(Assignment) For each entry that follows, produce an exact copy.

[Stored data]
((
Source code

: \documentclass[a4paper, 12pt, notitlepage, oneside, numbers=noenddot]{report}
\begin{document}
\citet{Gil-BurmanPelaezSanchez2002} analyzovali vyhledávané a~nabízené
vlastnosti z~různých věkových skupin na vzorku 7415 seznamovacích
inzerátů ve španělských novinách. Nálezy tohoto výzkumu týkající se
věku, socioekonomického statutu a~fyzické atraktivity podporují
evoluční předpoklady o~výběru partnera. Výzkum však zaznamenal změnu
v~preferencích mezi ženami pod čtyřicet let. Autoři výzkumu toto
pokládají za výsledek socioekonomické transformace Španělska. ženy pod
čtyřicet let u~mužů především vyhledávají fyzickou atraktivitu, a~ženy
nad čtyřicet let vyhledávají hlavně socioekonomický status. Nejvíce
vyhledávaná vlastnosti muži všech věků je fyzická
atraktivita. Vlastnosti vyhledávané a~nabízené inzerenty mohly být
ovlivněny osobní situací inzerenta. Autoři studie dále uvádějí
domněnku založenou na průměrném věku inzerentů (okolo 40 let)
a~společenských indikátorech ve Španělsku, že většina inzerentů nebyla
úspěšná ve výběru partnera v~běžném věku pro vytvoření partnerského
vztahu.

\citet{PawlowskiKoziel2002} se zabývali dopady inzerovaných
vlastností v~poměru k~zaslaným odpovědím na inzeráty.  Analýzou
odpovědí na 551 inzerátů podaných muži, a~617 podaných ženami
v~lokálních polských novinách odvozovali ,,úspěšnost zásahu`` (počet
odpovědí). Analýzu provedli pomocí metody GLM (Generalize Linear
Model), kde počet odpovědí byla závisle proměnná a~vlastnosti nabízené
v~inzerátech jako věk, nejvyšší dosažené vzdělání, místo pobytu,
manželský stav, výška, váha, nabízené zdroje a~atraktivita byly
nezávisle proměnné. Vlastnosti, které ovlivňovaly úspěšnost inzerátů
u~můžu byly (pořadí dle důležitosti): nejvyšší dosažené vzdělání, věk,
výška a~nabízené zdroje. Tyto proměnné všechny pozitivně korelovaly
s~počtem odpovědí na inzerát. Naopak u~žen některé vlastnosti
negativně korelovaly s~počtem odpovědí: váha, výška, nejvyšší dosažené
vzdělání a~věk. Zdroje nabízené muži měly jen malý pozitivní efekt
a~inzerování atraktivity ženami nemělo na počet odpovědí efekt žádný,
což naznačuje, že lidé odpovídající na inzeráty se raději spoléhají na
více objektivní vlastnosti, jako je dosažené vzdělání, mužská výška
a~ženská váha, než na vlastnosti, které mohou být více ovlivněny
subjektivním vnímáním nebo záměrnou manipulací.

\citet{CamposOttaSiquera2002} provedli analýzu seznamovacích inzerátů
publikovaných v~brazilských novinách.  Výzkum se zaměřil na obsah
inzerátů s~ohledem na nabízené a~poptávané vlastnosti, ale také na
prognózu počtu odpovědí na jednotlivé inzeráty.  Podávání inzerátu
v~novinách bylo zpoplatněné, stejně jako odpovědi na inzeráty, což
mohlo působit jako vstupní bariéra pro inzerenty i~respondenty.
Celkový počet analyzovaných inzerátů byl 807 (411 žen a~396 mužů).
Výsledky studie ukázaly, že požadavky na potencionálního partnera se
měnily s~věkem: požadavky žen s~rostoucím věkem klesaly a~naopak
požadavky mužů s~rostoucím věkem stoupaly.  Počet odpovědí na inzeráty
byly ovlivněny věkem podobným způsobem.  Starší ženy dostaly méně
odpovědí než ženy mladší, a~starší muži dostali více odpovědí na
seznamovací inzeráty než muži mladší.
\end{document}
))
(Result of the task)
Source code

: \documentclass[a4paper, 12pt, notitlepage, oneside, numbers=noenddot]{report}
\begin{document}
\citet{Gil-BurmanPelaezSanchez2002} analyzovali vyhledávané a~nabízené
vlastnosti z~různých věkových skupin na vzorku 7415 seznamovacích
inzerátů ve španělských novinách. Nálezy tohoto výzkumu týkající se
věku, socioekonomického statutu a~fyzické atraktivity podporují
evoluční předpoklady o~výběru partnera. Výzkum však zaznamenal změnu
v~preferencích mezi ženami pod čtyřicet let. Autoři výzkumu toto
pokládají za výsledek socioekonomické transformace Španělska. ženy pod
čtyřicet let u~mužů především vyhledávají fyzickou atraktivitu, a~ženy
nad čtyřicet let vyhledávají hlavně socioekonomický status. Nejvíce
vyhledávaná vlastnosti muži všech věků je fyzická
atraktivita. Vlastnosti vyhledávané a~nabízené inzerenty mohly být
ovlivněny osobní situací inzerenta. Autoři studie dále uvádějí
domněnku založenou na průměrném věku inzerentů (okolo 40 let)
a~společenských indikátorech ve Španělsku, že většina inzerentů nebyla
úspěšná ve výběru partnera v~běžném věku pro vytvoření partnerského
vztahu.

\citet{PawlowskiKoziel2002} se zabývali dopady inzerovaných
vlastností v~poměru k~zaslaným odpovědím na inzeráty.  Analýzou
odpovědí na 551 inzerátů podaných muži, a~617 podaných ženami
v~lokálních polských novinách odvozovali ,,úspěšnost zásahu`` (počet
odpovědí). Analýzu provedli pomocí metody GLM (Generalize Linear
Model), kde počet odpovědí byla závisle proměnná a~vlastnosti nabízené
v~inzerátech jako věk, nejvyšší dosažené vzdělání, místo pobytu,
manželský stav, výška, váha, nabízené zdroje a~atraktivita byly
nezávisle proměnné. Vlastnosti, které ovlivňovaly úspěšnost inzerátů
u~můžu byly (pořadí dle důležitosti): nejvyšší dosažené vzdělání, věk,
výška a~nabízené zdroje. Tyto proměnné všechny pozitivně korelovaly
s~počtem odpovědí na inzerát. Naopak u~žen některé vlastnosti
negativně korelovaly s~počtem odpovědí: váha, výška, nejvyšší dosažené
vzdělání a~věk. Zdroje nabízené muži měly jen malý pozitivní efekt
a~inzerování atraktivity ženami nemělo na počet odpovědí efekt žádný,
což naznačuje, že lidé odpovídající na inzeráty se raději spoléhají na
více objektivní vlastnosti, jako je dosažené vzdělání, mužská výška
a~ženská váha, než na vlastnosti, které mohou být více ovlivněny
subjektivním vnímáním nebo záměrnou manipulací.

\citet{CamposOttaSiquera2002} provedli analýzu seznamovacích inzerátů
publikovaných v~brazilských novinách.  Výzkum se zaměřil na obsah
inzerátů s~ohledem na nabízené a~poptávané vlastnosti, ale také na
prognózu počtu odpovědí na jednotlivé inzeráty.  Podávání inzerátu
v~novinách bylo zpoplatněné, stejně jako odpovědi na inzeráty, což
mohlo působit jako vstupní bariéra pro inzerenty i~respondenty.
Celkový počet analyzovaných inzerátů byl 807 (411 žen a~396 mužů).
Výsledky studie ukázaly, že požadavky na potencionálního partnera se
měnily s~věkem: požadavky žen s~rostoucím věkem klesaly a~naopak
požadavky mužů s~rostoucím věkem stoupaly.  Počet odpovědí na inzeráty
byly ovlivněny věkem podobným způsobem.  Starší ženy dostaly méně
odpovědí než ženy mladší, a~starší muži dostali více odpovědí na
seznamovací inzeráty než muži mladší.
\end{document}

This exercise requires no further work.